*** SOURCE MATERIAL ***
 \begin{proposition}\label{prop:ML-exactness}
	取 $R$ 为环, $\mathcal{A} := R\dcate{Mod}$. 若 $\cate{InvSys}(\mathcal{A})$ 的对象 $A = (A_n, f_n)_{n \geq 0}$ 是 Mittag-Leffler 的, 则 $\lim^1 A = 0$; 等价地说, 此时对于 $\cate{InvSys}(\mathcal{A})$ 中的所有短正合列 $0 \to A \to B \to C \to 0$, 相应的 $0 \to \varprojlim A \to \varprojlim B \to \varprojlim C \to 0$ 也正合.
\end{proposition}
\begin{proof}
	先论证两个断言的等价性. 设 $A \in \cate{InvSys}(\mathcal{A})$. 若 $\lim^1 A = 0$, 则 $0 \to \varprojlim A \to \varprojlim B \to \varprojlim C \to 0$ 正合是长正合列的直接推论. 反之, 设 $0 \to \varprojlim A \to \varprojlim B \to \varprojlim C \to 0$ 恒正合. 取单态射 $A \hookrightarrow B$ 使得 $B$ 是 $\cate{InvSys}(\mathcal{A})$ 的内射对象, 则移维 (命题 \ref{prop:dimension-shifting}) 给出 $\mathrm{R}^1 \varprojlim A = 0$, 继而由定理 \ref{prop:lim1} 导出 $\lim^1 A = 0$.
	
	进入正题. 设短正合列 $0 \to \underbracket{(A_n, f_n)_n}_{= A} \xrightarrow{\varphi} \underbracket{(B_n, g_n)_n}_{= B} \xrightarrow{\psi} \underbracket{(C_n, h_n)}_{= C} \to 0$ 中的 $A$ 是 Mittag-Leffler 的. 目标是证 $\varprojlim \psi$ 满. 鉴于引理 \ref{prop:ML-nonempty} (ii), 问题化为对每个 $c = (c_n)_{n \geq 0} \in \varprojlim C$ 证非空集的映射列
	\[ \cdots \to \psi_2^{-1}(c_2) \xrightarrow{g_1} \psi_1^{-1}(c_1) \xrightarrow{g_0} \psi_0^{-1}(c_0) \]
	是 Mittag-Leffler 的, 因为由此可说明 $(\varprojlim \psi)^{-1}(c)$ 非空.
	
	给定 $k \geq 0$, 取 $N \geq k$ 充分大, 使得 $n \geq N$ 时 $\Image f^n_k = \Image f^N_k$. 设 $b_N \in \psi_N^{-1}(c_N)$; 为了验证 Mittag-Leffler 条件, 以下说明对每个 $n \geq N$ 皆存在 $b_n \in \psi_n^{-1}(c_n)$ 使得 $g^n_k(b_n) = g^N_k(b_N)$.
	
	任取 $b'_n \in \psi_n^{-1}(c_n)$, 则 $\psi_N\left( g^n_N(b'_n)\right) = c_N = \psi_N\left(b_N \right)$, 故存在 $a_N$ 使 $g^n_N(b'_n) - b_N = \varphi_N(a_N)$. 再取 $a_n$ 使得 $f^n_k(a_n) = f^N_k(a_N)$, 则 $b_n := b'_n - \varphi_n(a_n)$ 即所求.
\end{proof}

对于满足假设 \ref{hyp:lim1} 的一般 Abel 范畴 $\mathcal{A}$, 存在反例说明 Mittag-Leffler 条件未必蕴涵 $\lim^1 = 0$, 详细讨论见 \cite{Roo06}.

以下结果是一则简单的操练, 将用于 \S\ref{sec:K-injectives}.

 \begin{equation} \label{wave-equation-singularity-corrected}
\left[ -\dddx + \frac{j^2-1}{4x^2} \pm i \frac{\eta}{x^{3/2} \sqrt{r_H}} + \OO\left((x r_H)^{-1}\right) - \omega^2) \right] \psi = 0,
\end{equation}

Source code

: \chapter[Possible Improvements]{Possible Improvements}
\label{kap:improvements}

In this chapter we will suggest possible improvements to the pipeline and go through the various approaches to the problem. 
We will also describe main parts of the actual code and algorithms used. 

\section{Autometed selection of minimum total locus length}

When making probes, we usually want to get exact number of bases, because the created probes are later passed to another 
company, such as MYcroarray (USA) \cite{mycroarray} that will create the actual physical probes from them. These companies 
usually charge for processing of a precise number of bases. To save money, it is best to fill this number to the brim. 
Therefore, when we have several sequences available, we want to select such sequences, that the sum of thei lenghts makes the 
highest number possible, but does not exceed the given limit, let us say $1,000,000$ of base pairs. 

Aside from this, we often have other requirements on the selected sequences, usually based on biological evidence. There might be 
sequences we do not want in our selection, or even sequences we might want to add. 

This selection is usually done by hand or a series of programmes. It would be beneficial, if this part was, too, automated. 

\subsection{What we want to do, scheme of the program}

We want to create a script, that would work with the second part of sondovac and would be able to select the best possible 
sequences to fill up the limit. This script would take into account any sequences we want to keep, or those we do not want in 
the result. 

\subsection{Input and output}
*** End of SOURCE MATERIAL ***
Set down the material exactly, keeping every line.

— RESULT FOR THIS TASK —
 \begin{proposition}\label{prop:ML-exactness}
	取 $R$ 为环, $\mathcal{A} := R\dcate{Mod}$. 若 $\cate{InvSys}(\mathcal{A})$ 的对象 $A = (A_n, f_n)_{n \geq 0}$ 是 Mittag-Leffler 的, 则 $\lim^1 A = 0$; 等价地说, 此时对于 $\cate{InvSys}(\mathcal{A})$ 中的所有短正合列 $0 \to A \to B \to C \to 0$, 相应的 $0 \to \varprojlim A \to \varprojlim B \to \varprojlim C \to 0$ 也正合.
\end{proposition}
\begin{proof}
	先论证两个断言的等价性. 设 $A \in \cate{InvSys}(\mathcal{A})$. 若 $\lim^1 A = 0$, 则 $0 \to \varprojlim A \to \varprojlim B \to \varprojlim C \to 0$ 正合是长正合列的直接推论. 反之, 设 $0 \to \varprojlim A \to \varprojlim B \to \varprojlim C \to 0$ 恒正合. 取单态射 $A \hookrightarrow B$ 使得 $B$ 是 $\cate{InvSys}(\mathcal{A})$ 的内射对象, 则移维 (命题 \ref{prop:dimension-shifting}) 给出 $\mathrm{R}^1 \varprojlim A = 0$, 继而由定理 \ref{prop:lim1} 导出 $\lim^1 A = 0$.
	
	进入正题. 设短正合列 $0 \to \underbracket{(A_n, f_n)_n}_{= A} \xrightarrow{\varphi} \underbracket{(B_n, g_n)_n}_{= B} \xrightarrow{\psi} \underbracket{(C_n, h_n)}_{= C} \to 0$ 中的 $A$ 是 Mittag-Leffler 的. 目标是证 $\varprojlim \psi$ 满. 鉴于引理 \ref{prop:ML-nonempty} (ii), 问题化为对每个 $c = (c_n)_{n \geq 0} \in \varprojlim C$ 证非空集的映射列
	\[ \cdots \to \psi_2^{-1}(c_2) \xrightarrow{g_1} \psi_1^{-1}(c_1) \xrightarrow{g_0} \psi_0^{-1}(c_0) \]
	是 Mittag-Leffler 的, 因为由此可说明 $(\varprojlim \psi)^{-1}(c)$ 非空.
	
	给定 $k \geq 0$, 取 $N \geq k$ 充分大, 使得 $n \geq N$ 时 $\Image f^n_k = \Image f^N_k$. 设 $b_N \in \psi_N^{-1}(c_N)$; 为了验证 Mittag-Leffler 条件, 以下说明对每个 $n \geq N$ 皆存在 $b_n \in \psi_n^{-1}(c_n)$ 使得 $g^n_k(b_n) = g^N_k(b_N)$.
	
	任取 $b'_n \in \psi_n^{-1}(c_n)$, 则 $\psi_N\left( g^n_N(b'_n)\right) = c_N = \psi_N\left(b_N \right)$, 故存在 $a_N$ 使 $g^n_N(b'_n) - b_N = \varphi_N(a_N)$. 再取 $a_n$ 使得 $f^n_k(a_n) = f^N_k(a_N)$, 则 $b_n := b'_n - \varphi_n(a_n)$ 即所求.
\end{proof}

对于满足假设 \ref{hyp:lim1} 的一般 Abel 范畴 $\mathcal{A}$, 存在反例说明 Mittag-Leffler 条件未必蕴涵 $\lim^1 = 0$, 详细讨论见 \cite{Roo06}.

以下结果是一则简单的操练, 将用于 \S\ref{sec:K-injectives}.

 \begin{equation} \label{wave-equation-singularity-corrected}
\left[ -\dddx + \frac{j^2-1}{4x^2} \pm i \frac{\eta}{x^{3/2} \sqrt{r_H}} + \OO\left((x r_H)^{-1}\right) - \omega^2) \right] \psi = 0,
\end{equation}

Source code

: \chapter[Possible Improvements]{Possible Improvements}
\label{kap:improvements}

In this chapter we will suggest possible improvements to the pipeline and go through the various approaches to the problem. 
We will also describe main parts of the actual code and algorithms used. 

\section{Autometed selection of minimum total locus length}

When making probes, we usually want to get exact number of bases, because the created probes are later passed to another 
company, such as MYcroarray (USA) \cite{mycroarray} that will create the actual physical probes from them. These companies 
usually charge for processing of a precise number of bases. To save money, it is best to fill this number to the brim. 
Therefore, when we have several sequences available, we want to select such sequences, that the sum of thei lenghts makes the 
highest number possible, but does not exceed the given limit, let us say $1,000,000$ of base pairs. 

Aside from this, we often have other requirements on the selected sequences, usually based on biological evidence. There might be 
sequences we do not want in our selection, or even sequences we might want to add. 

This selection is usually done by hand or a series of programmes. It would be beneficial, if this part was, too, automated. 

\subsection{What we want to do, scheme of the program}

We want to create a script, that would work with the second part of sondovac and would be able to select the best possible 
sequences to fill up the limit. This script would take into account any sequences we want to keep, or those we do not want in 
the result. 

\subsection{Input and output}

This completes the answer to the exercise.